Depois, lá por volta das 11H decidi dar o primeiro passo. Pedi uma caneta ao Armando e os classificados ao gajo do café – sim, agora trato-o por gajo do café porque ontem teve a lata de me chamar caloteiro -, que logo me avisou para não rabiscar no jornal porque tinha outros clientes. Encolhi os ombros e ignorei, afinal ninguém procurava emprego na Biquinha... Falhados!

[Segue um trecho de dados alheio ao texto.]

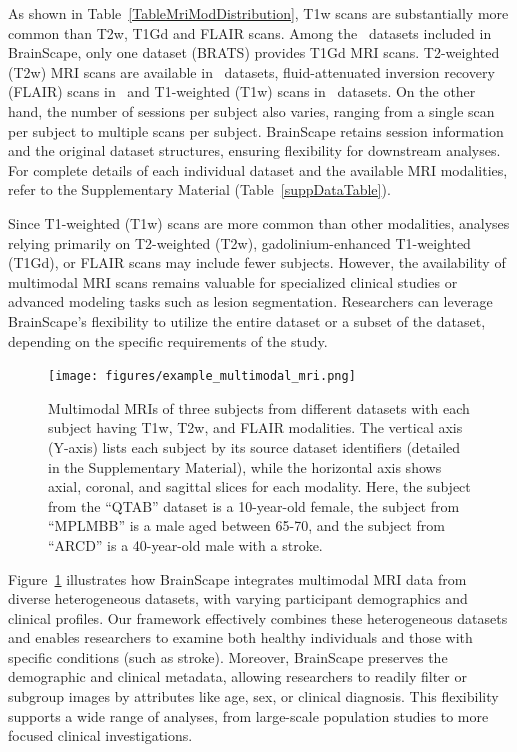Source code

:     
As shown in Table~\ref{TableMriModDistribution}, T1w scans are substantially more common than T2w, T1Gd and FLAIR scans.
Among the \NumDatasets\ datasets included in BrainScape, only one dataset (BRATS) provides T1Gd MRI scans. 
T2-weighted (T2w) MRI scans are available in \NumDatasetsWithTTwoScans\ datasets, 
fluid-attenuated inversion recovery (FLAIR) scans in \NumDatasetsWithTFlairScans\, 
and T1-weighted (T1w) scans in \NumDatasetsWithTToneScans\ datasets.
On the other hand, the number of sessions per subject also varies, 
ranging from a single scan per subject to multiple scans per subject. BrainScape 
retains session information and the original dataset structures, ensuring flexibility 
for downstream analyses. For complete details of each individual dataset and the available
MRI modalities, refer to the Supplementary Material (Table~\ref{suppDataTable}).

Since T1-weighted (T1w) scans are more common than other modalities, 
analyses relying primarily on T2-weighted (T2w), gadolinium-enhanced T1-weighted (T1Gd), or FLAIR scans may include fewer subjects. 
However, the availability of multimodal MRI scans remains valuable for specialized clinical studies or advanced modeling tasks such as lesion segmentation. 
Researchers can leverage BrainScape's flexibility to utilize the entire dataset or a subset of the dataset, depending on the specific requirements of the study.

\begin{figure}[ht]
    \centering
    \texttt{[image: figures/example\_multimodal\_mri.png]} 
    \caption{
        Multimodal MRIs of three subjects from different datasets with each subject having T1w, T2w, and FLAIR modalities. 
        The vertical axis (Y-axis) lists each subject by its source dataset identifiers (detailed in the Supplementary Material), 
        while the horizontal axis shows axial, coronal, and sagittal slices for each modality. 
        Here, the subject from the ``QTAB'' dataset is a 10-year-old female, 
        the subject from ``MPLMBB'' is a male aged between 65-70, 
        and the subject from ``ARCD'' is a 40-year-old male with a stroke. 
    }
    \label{fig:ExampleMultimodal}
\end{figure}

Figure~\ref{fig:ExampleMultimodal} illustrates how BrainScape integrates multimodal MRI data 
from diverse heterogeneous datasets, with varying participant demographics and clinical profiles. 
Our framework effectively combines these heterogeneous datasets and enables researchers 
to examine both healthy individuals and those with specific conditions (such as stroke). 
Moreover, BrainScape preserves the demographic and clinical metadata, allowing researchers 
to readily filter or subgroup images by attributes like age, sex, or clinical diagnosis. 
This flexibility supports a wide range of analyses, from large-scale population studies 
to more focused clinical investigations.

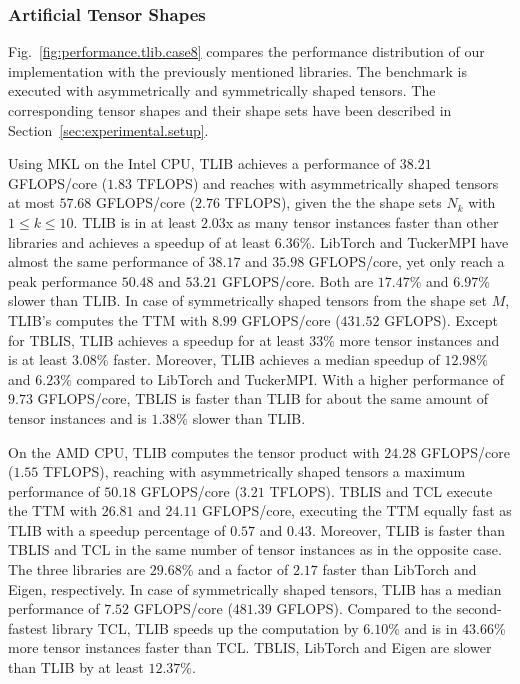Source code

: \subsubsection{Artificial Tensor Shapes}
Fig.~\ref{fig:performance.tlib.case8} compares the performance distribution of our implementation with the previously mentioned libraries.
The benchmark is executed with asymmetrically and symmetrically shaped tensors.
The corresponding tensor shapes and their shape sets have been described in Section~\ref{sec:experimental.setup}.

Using MKL on the Intel CPU, TLIB achieves a performance of $38.21$ GFLOPS/core ($1.83$ TFLOPS) and reaches with asymmetrically shaped tensors at most $57.68$ GFLOPS/core ($2.76$ TFLOPS), given the the shape sets $N_k$ with $1 \leq k \leq 10$.
TLIB is in at least $2.03$x as many tensor instances faster than other libraries and achieves a speedup of at least $6.36$\%.
LibTorch and TuckerMPI have almost the same performance of $38.17$ and $35.98$ GFLOPS/core, yet only reach a peak performance $50.48$ and $53.21$ GFLOPS/core.
Both are $17.47$\% and $6.97$\% slower than TLIB.
In case of symmetrically shaped tensors from the shape set $M$, TLIB's computes the TTM with $8.99$ GFLOPS/core ($431.52$ GFLOPS).
Except for TBLIS, TLIB achieves a speedup for at least $33$\% more tensor instances and is at least $3.08$\% faster.
Moreover, TLIB achieves a median speedup of $12.98$\% and $6.23$\% compared to LibTorch and TuckerMPI.
With a higher performance of $9.73$ GFLOPS/core, TBLIS is faster than TLIB for about the same amount of tensor instances and is $1.38$\% slower than TLIB.

On the AMD CPU, TLIB computes the tensor product with $24.28$ GFLOPS/core ($1.55$ TFLOPS), reaching with asymmetrically shaped tensors a maximum performance of $50.18$ GFLOPS/core ($3.21$ TFLOPS).
TBLIS and TCL execute the TTM with $26.81$ and $24.11$ GFLOPS/core, executing the TTM equally fast as TLIB with a speedup percentage of $0.57$ and $0.43$.
Moreover, TLIB is faster than TBLIS and TCL in the same number of tensor instances as in the opposite case.
The three libraries are $29.68$\% and a factor of $2.17$ faster than LibTorch and Eigen, respectively.
In case of symmetrically shaped tensors, TLIB has a median performance of $7.52$ GFLOPS/core ($481.39$ GFLOPS).
Compared to the second-fastest library TCL, TLIB speeds up the computation by $6.10$\% and is in $43.66$\% more tensor instances faster than TCL.
TBLIS, LibTorch and Eigen are slower than TLIB by at least $12.37$\%.

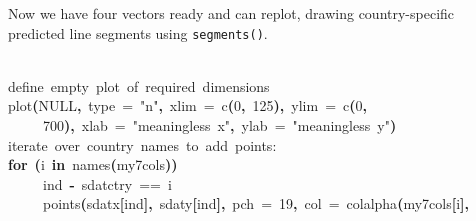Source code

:\documentclass[a4paper]{article}
\newcommand{\hlnumber}[1]{\textcolor[rgb]{0.0823529411764706,0.0784313725490196,0.709803921568627}{#1}}%
\newcommand{\hlfunctioncall}[1]{\textcolor[rgb]{1,0,0}{#1}}%
\newcommand{\hlstring}[1]{\textcolor[rgb]{0.6,0.6,1}{#1}}%
\newcommand{\hlkeyword}[1]{\textcolor[rgb]{0,0,0}{\textbf{#1}}}%
\newcommand{\hlargument}[1]{\textcolor[rgb]{0.694117647058824,0.247058823529412,0.0196078431372549}{#1}}%
\newcommand{\hlcomment}[1]{\textcolor[rgb]{0.8,0.8,0.8}{#1}}%
\newcommand{\hlassignement}[1]{\textcolor[rgb]{0.215686274509804,0.215686274509804,0.384313725490196}{\textbf{#1}}}%
\newcommand{\hlsymbol}[1]{\textcolor[rgb]{0,0,0}{#1}}%
\newcommand{\hlprompt}[1]{\textcolor[rgb]{0,0,0}{#1}}%
\newcommand{\hlstd}[1]{\textcolor[rgb]{0,0,0}{#1}}%
\newenvironment{Houtput}{\raggedright}{%
%
}
\begin{document}
Now we have four vectors ready and can replot, drawing country-specific predicted line segments using \texttt{segments()}.

\begin{Houtput}
\hspace*{\fill}\\
\hlstd{}\ttfamily\noindent
\hlprompt{\usebox{\hlnormalsizeboxgreaterthan}{\ }}\hlcomment{\usebox{\hlnormalsizeboxhash}{\ }define{\ }empty{\ }plot{\ }of{\ }required{\ }dimensions}\mbox{}
\normalfont
\hspace*{\fill}\\
\hlstd{}\ttfamily\noindent
\hlprompt{\usebox{\hlnormalsizeboxgreaterthan}{\ }}\hlfunctioncall{plot}\hlkeyword{(}NULL\hlkeyword{,}{\ }\hlargument{type}{\ }\hlargument{=}{\ }\hlstring{"n"}\hlkeyword{,}{\ }\hlargument{xlim}{\ }\hlargument{=}{\ }\hlfunctioncall{c}\hlkeyword{(}\hlnumber{0}\hlkeyword{,}{\ }\hlnumber{125}\hlkeyword{)}\hlkeyword{,}{\ }\hlargument{ylim}{\ }\hlargument{=}{\ }\hlfunctioncall{c}\hlkeyword{(}\hlnumber{0}\hlkeyword{,}\hspace*{\fill}\\
\hlstd{}\hlprompt{{\ }}{\ }{\ }{\ }{\ }\hlnumber{700}\hlkeyword{)}\hlkeyword{,}{\ }\hlargument{xlab}{\ }\hlargument{=}{\ }\hlstring{"meaningless{\ }x"}\hlkeyword{,}{\ }\hlargument{ylab}{\ }\hlargument{=}{\ }\hlstring{"meaningless{\ }y"}\hlkeyword{)}\mbox{}
\normalfont
\hspace*{\fill}\\
\hlstd{}\ttfamily\noindent
\hlprompt{\usebox{\hlnormalsizeboxgreaterthan}{\ }}\hlcomment{\usebox{\hlnormalsizeboxhash}{\ }iterate{\ }over{\ }country{\ }names{\ }to{\ }add{\ }points:}\mbox{}
\normalfont
\hspace*{\fill}\\
\hlstd{}\ttfamily\noindent
\hlprompt{\usebox{\hlnormalsizeboxgreaterthan}{\ }}\hlkeyword{for}{\ }\hlkeyword{(}\hlsymbol{i}{\ }\hlkeyword{in}{\ }\hlfunctioncall{names}\hlkeyword{(}\hlsymbol{my7cols}\hlkeyword{)}\hlkeyword{)}{\ }\hlkeyword{\usebox{\hlnormalsizeboxopenbrace}}\hspace*{\fill}\\
\hlstd{}\hlprompt{{\ }}{\ }{\ }{\ }{\ }\hlsymbol{ind}{\ }\hlassignement{\usebox{\hlnormalsizeboxlessthan}-}{\ }\hlsymbol{sdat}\hlkeyword{\usebox{\hlnormalsizeboxdollar}}\hlsymbol{ctry}{\ }=={\ }\hlsymbol{i}\hspace*{\fill}\\
\hlstd{}\hlprompt{{\ }}{\ }{\ }{\ }{\ }\hlfunctioncall{points}\hlkeyword{(}\hlsymbol{sdat}\hlkeyword{\usebox{\hlnormalsizeboxdollar}}\hlsymbol{x}\hlkeyword{[}\hlsymbol{ind}\hlkeyword{]}\hlkeyword{,}{\ }\hlsymbol{sdat}\hlkeyword{\usebox{\hlnormalsizeboxdollar}}\hlsymbol{y}\hlkeyword{[}\hlsymbol{ind}\hlkeyword{]}\hlkeyword{,}{\ }\hlargument{pch}{\ }\hlargument{=}{\ }\hlnumber{19}\hlkeyword{,}{\ }\hlargument{col}{\ }\hlargument{=}{\ }\hlfunctioncall{colalpha}\hlkeyword{(}\hlsymbol{my7cols}\hlkeyword{[}\hlsymbol{i}\hlkeyword{]}\hlkeyword{,}\hspace*{\fill}\\

\end{Houtput}
\end{document}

Comecei a ver as colunas de cima a baixo, da esquerda para a direita. Pediam trolhas, mas eu sofro da cervical. Se tivesse a carta de pesados poderia concorrer ao cargo de motorista internacional. Vi um anúncio para canalizador, porém nunca tive jeito para encaixar lego's, quanto mais tubos. Espreitei empregos para o estrangeiro, se bem que descartei-os logo, pois não sei falar francês nem inglês, e já não tenho idade para sair do país; isso é coisa para miúdos. Reparei que pediam gente para segurança privado; ainda pensei, mas para que funcionasse bem tinha de dormir as minhas 10 horinhas por noite, por isso nada de turnos.
Quando acabei dobrei o jornal em dois e atirei-o para a mesa do lado. Como queriam que uma pessoa trabalhasse não havendo emprego para nós?
Fumei outro cigarro e conclui que, afinal, mudar de vida não era assim tão fácil. Todavia sempre me considerei um gajo de raça, perseverante como tudo! Levantei-me e disse que ia ser o meu próprio patrão! Armando riu-se e eu dei-lhe duas sapatadas no cachaço bem dadas. Ele resmungou sem levantar a voz.
Depois pus-me a pensar. Talvez pudesse ser taxista. Sempre podia fazer o meu trabalho e roubar os turistas. O Armando fez-me ver que eu não tinha a carta de condução. Pensei que nunca havia sido caço no FIAT, mas de facto ele tinha uma certa razão. Encarei os cigarros pousados na mesa e ocorreu-me tornar-me vendedor de tabaco até o gajo do café - que estava sempre a ouvir o que os outros diziam.... cusco! - explicar-me que isso já não dava dinheiro. Pensei distribuir aquelas máquinas ilegais que os cafés têm, mas não podia, pelo menos enquanto não limpasse o cadastro nem resolvesse as situações pendentes com o tribunal.
E então fez-se luz. E tudo estava nos classificados, nas páginas seguintes às ofertas de trabalhos. Tornar-me-ia consultor sexual das meninas que ofereciam os seus serviços.
Entusiasmado, nem almocei e fui pesquisar pela rua. Durante a tarde fiz perguntas e andei de pouso em pouso à procura de respostas. Quando regressei ao café, senti-me triste porque as meninas ou trabalhavam sozinhas ou já tinham quem cuidasse dos seus assuntos. Talvez no dia seguinte fosse ao banco pedir um empréstimo para investir no meu próprio negócio. Afinal, se o mercado estava lotado, eu tinha de arranjar material novo e para isso seriam necessários recursos para um estudo aprofundado e angariação de matéria-prima de qualidade. Mas se o banco não emprestasse não era caso para entrar em desespero. Talvez me saísse o euromilhões um dia destes.